After each game, points are updated according to the rule
$\mathrm{rating}_i^\mathrm{new} = \mathrm{rating}_i^\mathrm{old} + 30\left(r_{ij} - \mathbb P [i \,\mathrm{beats}\, j]^\mathrm{old}\right)$
where $r_{ij}$ = 1 if the match was won, and 0 otherwise. The same rule (reversed where needed) is used to update the other player’s score.

Most actual chess (or other sports) organizations do not use this exact type of Elo rating; there are many variants to address possible shortcomings with this basic version.

The why

The Elo rules do conform to what we expect of a rating system, but they can seem a bit arbitrary (at least they did to me!). So let’s explore what the underlying assumptions are, and how we can derive the Elo system ourselves.

Let’s assume we have a set of players, and consider a given player, which we’ll call $i$.

Every time they play a game, we assume they play with a performance $\mathrm{Perf}_i\in\mathbb R$, which changes for each game and reflects how well they are playing in this particular game. If player $i$’s performance is greater than their adversary’s, player $i$ will win; otherwise, the adversary will win. For the sake of simplicity, we assume there are no draws. We can’t directly measure performance, so it may not seem useful as a concept, but it provides a theoretical basis for what follows.

A player’s performance in a given match is of course neither perfectly predictable nor completely random. We can model it as being sampled, for each game, from a Gumbel distribution. This is a modeling assumption, and there are other possible choices; the original Elo book¹Elo, Arpad E. The rating of chessplayers, past and present. Arco Pub., 1978. instead models the performance as a normally distributed variable. Gumbel is more or less what the US Chess Federation uses, it’s not too far from a normal, and it makes the math neater, so I’m using it here.

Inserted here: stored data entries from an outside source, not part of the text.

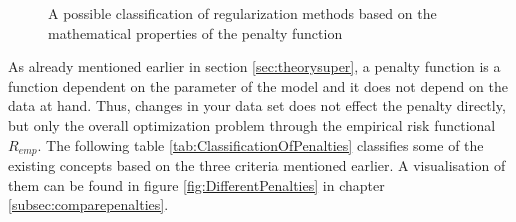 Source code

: \documentclass[12pt,a4paper]{article}
\begin{document}
\begin{figure}
\begin{center}
\end{center}
\caption{A possible classification of regularization methods based on the mathematical properties of the penalty function} \label{fig:Classification}
\end{figure}
As already mentioned earlier in section \ref{sec:theorysuper}, a penalty function is a function dependent on the parameter of the model and it does not depend on the data at hand. Thus, changes in your data set does not effect the penalty directly, but only the overall optimization problem through the empirical risk functional $R_{emp}$. The following table \ref{tab:ClassificationOfPenalties} classifies some of the existing concepts based on the three criteria mentioned earlier. A visualisation of them can be found in figure \ref{fig:DifferentPenalties} in chapter \ref{subsec:comparepenalties}.\\
\end{document}
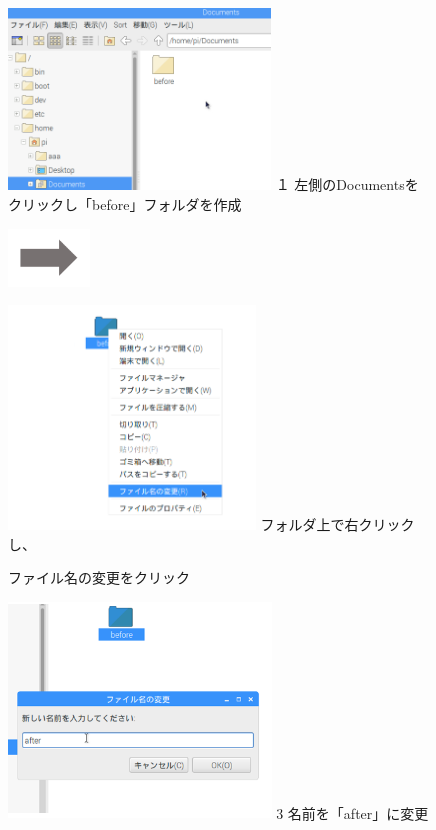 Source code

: \documentclass[a4paper,12pt]{jarticle}
\begin{document}
\begin{figure}[ht]
  \begin{minipage}{6.656cm}
    \includegraphics[width=6.96cm]{textbook-img058.png}
    \flushleft
    １
    左側のDocumentsをクリックし「before」フォルダを作成
  \end{minipage}
  \includegraphics[width=2.168cm]{textbook-img052.png}
  \begin{minipage}{5.751cm}
    \includegraphics[width=6.555cm]{textbook-img057.png}
     フォルダ上で右クリックし、

    ファイル名の変更をクリック
  \end{minipage}

  \begin{minipage}{6.973cm}
    \includegraphics[width=6.973cm]{textbook-img055.png}
    3 名前を「after」に変更


\end{minipage}
\end{figure}
\end{document}
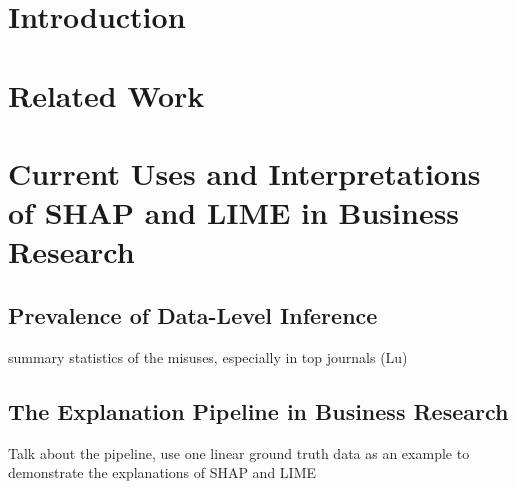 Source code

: \documentclass[11pt]{article}
\makeatletter
\newcommand\syllogism[3][]{%
  \begin{center}
  \def\tmp{#1}%
  \ifx\tmp\empty\else(#1)\quad\fi
  \begin{tabular}{@{}l@{}}
    #2\\\hline#3\quad$\therefore$
  \end{tabular}
  \end{center}
}
\makeatother
\begin{document}







\section{Introduction}
\section{Related Work}
\section{Current Uses and Interpretations of SHAP and LIME in Business Research}
\subsection{Prevalence of Data-Level Inference}
summary statistics of the misuses, especially in top journals (Lu)
\subsection{The Explanation Pipeline in Business Research}
Talk about the pipeline, use one linear ground truth data as an example to demonstrate the explanations of SHAP and LIME
\end{document}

A Gumbel distribution has two parameters: $\mu$ controls the location of its peak, and $\beta$ controls its variance, or how far from the peak we can expect a random sample to be. We will assume that each player has a static, intrinsic strength $\mu_i$ and use it as the $\mu$ parameter to the Gumbel distribution that controls their strength. On the other hand, we will assume all players have the same variance $\beta$, which controls how irregular their performance is (this is another modeling assumption; in reality, some players are likely to be more regular than others).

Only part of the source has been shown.